(Saved data entries)
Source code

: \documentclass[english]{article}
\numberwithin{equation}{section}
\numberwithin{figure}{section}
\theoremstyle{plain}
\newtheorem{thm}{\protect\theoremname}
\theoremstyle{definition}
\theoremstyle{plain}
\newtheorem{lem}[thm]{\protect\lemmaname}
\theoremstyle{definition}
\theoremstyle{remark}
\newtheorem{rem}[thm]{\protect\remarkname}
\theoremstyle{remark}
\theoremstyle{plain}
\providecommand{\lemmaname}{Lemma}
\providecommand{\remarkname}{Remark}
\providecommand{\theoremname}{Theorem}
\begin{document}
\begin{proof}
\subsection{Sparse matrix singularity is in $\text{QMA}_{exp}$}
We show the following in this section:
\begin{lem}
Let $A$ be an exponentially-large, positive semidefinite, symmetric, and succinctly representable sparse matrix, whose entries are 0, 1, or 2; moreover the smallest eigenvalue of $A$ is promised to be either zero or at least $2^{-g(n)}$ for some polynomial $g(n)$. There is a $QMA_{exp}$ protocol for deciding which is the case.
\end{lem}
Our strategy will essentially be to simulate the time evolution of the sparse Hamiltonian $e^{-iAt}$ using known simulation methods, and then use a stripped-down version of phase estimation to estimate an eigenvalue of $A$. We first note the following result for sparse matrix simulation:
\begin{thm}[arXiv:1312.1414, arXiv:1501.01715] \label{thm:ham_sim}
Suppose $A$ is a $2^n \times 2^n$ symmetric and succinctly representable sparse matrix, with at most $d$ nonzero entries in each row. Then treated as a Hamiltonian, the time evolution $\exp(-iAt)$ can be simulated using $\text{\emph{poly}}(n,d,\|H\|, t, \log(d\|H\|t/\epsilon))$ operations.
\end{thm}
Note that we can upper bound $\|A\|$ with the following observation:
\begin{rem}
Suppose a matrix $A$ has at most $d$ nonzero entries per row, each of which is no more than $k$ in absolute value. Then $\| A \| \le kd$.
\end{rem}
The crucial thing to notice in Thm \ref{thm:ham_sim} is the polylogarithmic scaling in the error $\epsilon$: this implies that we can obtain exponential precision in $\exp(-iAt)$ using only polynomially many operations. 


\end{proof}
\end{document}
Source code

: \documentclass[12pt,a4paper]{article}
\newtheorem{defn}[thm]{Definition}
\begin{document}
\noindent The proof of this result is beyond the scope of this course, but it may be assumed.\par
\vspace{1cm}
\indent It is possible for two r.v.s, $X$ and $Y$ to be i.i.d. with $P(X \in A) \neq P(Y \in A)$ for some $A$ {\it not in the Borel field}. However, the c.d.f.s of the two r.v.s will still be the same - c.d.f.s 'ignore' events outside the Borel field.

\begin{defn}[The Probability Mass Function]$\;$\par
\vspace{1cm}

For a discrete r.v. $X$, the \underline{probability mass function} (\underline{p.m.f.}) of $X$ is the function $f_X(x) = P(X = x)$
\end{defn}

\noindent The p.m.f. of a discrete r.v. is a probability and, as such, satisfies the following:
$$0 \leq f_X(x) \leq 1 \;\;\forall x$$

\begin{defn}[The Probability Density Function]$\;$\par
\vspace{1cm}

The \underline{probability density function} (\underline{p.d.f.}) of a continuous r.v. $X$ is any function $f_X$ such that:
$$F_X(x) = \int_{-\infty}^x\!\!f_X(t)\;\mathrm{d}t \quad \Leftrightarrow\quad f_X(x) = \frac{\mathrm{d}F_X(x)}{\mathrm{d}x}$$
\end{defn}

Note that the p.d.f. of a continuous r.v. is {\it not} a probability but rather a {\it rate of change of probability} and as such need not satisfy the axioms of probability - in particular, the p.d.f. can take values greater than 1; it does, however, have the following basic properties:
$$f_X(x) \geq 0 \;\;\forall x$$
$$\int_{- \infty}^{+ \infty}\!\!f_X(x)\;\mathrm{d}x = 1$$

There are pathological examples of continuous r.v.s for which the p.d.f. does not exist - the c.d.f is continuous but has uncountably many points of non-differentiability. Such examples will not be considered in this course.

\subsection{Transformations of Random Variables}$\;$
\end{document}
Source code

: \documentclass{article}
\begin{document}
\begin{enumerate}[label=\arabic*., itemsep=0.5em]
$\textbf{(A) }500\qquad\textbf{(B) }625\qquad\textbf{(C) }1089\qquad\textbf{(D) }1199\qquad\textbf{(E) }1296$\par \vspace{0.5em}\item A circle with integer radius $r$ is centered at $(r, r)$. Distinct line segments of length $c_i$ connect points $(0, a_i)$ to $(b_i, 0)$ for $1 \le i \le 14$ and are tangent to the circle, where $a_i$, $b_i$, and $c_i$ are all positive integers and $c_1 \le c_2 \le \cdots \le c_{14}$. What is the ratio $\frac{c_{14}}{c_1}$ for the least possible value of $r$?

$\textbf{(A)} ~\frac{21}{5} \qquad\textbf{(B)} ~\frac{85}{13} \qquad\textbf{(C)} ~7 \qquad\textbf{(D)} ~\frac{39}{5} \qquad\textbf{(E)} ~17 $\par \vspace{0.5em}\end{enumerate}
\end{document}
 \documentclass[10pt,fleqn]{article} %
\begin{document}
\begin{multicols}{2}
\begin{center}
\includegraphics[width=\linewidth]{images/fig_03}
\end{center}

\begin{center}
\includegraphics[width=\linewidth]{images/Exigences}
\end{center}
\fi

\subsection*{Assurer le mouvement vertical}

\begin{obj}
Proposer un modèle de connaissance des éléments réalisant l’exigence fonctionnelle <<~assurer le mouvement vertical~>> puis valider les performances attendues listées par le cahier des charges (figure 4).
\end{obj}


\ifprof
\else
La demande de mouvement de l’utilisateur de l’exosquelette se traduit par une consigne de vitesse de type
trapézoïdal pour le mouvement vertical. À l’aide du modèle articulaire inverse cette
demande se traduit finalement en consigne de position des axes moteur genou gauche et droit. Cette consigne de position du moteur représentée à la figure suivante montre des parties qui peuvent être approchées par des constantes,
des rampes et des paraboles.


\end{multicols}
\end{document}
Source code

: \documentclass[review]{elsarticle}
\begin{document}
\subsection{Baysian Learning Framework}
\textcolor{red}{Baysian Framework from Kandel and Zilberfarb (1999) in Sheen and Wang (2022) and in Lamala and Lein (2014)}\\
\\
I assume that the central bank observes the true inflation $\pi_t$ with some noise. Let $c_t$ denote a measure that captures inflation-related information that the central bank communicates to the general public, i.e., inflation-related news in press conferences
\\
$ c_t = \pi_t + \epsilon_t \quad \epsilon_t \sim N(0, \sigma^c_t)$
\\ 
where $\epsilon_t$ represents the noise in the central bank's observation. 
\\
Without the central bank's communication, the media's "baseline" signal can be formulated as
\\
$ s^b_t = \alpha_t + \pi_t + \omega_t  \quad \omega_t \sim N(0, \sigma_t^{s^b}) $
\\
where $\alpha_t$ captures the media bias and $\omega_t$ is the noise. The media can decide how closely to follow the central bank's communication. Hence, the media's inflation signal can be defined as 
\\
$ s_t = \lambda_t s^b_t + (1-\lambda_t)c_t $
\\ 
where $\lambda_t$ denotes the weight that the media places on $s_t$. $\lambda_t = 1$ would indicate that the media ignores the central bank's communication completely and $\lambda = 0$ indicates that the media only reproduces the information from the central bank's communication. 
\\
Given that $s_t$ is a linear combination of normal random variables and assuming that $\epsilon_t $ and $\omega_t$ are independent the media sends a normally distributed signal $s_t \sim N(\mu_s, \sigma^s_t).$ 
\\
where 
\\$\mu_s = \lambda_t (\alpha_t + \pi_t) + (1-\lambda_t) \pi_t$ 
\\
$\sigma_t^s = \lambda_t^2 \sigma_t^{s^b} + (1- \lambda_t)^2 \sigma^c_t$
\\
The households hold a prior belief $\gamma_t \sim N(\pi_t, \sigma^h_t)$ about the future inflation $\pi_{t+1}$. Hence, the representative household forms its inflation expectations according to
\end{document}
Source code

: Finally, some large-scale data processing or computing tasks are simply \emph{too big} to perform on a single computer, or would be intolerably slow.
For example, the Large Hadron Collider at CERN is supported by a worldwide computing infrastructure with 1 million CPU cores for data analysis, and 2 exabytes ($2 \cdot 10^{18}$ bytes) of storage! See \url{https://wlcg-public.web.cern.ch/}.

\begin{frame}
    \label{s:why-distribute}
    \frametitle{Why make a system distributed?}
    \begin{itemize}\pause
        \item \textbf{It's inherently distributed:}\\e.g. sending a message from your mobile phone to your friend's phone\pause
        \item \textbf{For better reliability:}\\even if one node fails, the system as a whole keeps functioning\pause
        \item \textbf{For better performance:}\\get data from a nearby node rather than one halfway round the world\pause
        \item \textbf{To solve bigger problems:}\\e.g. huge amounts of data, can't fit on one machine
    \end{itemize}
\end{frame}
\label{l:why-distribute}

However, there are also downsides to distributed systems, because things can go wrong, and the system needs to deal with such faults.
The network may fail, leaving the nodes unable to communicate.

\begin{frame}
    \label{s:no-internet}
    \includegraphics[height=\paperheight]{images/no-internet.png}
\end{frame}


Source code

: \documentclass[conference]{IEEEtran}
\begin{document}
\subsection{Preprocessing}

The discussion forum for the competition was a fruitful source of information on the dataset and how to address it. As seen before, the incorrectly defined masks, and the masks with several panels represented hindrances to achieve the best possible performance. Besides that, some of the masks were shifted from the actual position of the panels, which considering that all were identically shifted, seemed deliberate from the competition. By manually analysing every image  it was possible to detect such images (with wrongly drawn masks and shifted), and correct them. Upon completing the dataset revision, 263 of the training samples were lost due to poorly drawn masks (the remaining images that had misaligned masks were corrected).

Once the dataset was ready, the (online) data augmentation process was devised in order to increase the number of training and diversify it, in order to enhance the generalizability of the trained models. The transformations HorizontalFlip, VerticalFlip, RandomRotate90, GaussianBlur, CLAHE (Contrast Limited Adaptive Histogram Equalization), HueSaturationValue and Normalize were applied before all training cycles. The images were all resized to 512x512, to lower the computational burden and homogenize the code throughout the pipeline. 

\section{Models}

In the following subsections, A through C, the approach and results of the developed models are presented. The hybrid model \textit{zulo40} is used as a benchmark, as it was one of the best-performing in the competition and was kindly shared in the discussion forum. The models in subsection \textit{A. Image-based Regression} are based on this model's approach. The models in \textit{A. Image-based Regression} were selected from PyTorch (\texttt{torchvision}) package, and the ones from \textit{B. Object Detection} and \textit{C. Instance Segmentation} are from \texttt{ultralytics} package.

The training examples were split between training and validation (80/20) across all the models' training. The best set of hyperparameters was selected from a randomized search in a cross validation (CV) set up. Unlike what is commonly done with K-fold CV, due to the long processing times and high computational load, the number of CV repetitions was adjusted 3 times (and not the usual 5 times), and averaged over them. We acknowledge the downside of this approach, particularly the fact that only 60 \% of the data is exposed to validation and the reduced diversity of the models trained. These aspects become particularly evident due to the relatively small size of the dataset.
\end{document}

PROBLEM DESCRIPTION. Look above for the line that contains "s^b_t + (1-\lambda_t)c_t $". Starting there, transcribe every line exactly until you have copied the line that contains "For example, the".

RESPONSE AREA.
$ s_t = \lambda_t s^b_t + (1-\lambda_t)c_t $
\\ 
where $\lambda_t$ denotes the weight that the media places on $s_t$. $\lambda_t = 1$ would indicate that the media ignores the central bank's communication completely and $\lambda = 0$ indicates that the media only reproduces the information from the central bank's communication. 
\\
Given that $s_t$ is a linear combination of normal random variables and assuming that $\epsilon_t $ and $\omega_t$ are independent the media sends a normally distributed signal $s_t \sim N(\mu_s, \sigma^s_t).$ 
\\
where 
\\$\mu_s = \lambda_t (\alpha_t + \pi_t) + (1-\lambda_t) \pi_t$ 
\\
$\sigma_t^s = \lambda_t^2 \sigma_t^{s^b} + (1- \lambda_t)^2 \sigma^c_t$
\\
The households hold a prior belief $\gamma_t \sim N(\pi_t, \sigma^h_t)$ about the future inflation $\pi_{t+1}$. Hence, the representative household forms its inflation expectations according to
\end{document}
Source code

: Finally, some large-scale data processing or computing tasks are simply \emph{too big} to perform on a single computer, or would be intolerably slow.
For example, the Large Hadron Collider at CERN is supported by a worldwide computing infrastructure with 1 million CPU cores for data analysis, and 2 exabytes ($2 \cdot 10^{18}$ bytes) of storage! See \url{https://wlcg-public.web.cern.ch/}.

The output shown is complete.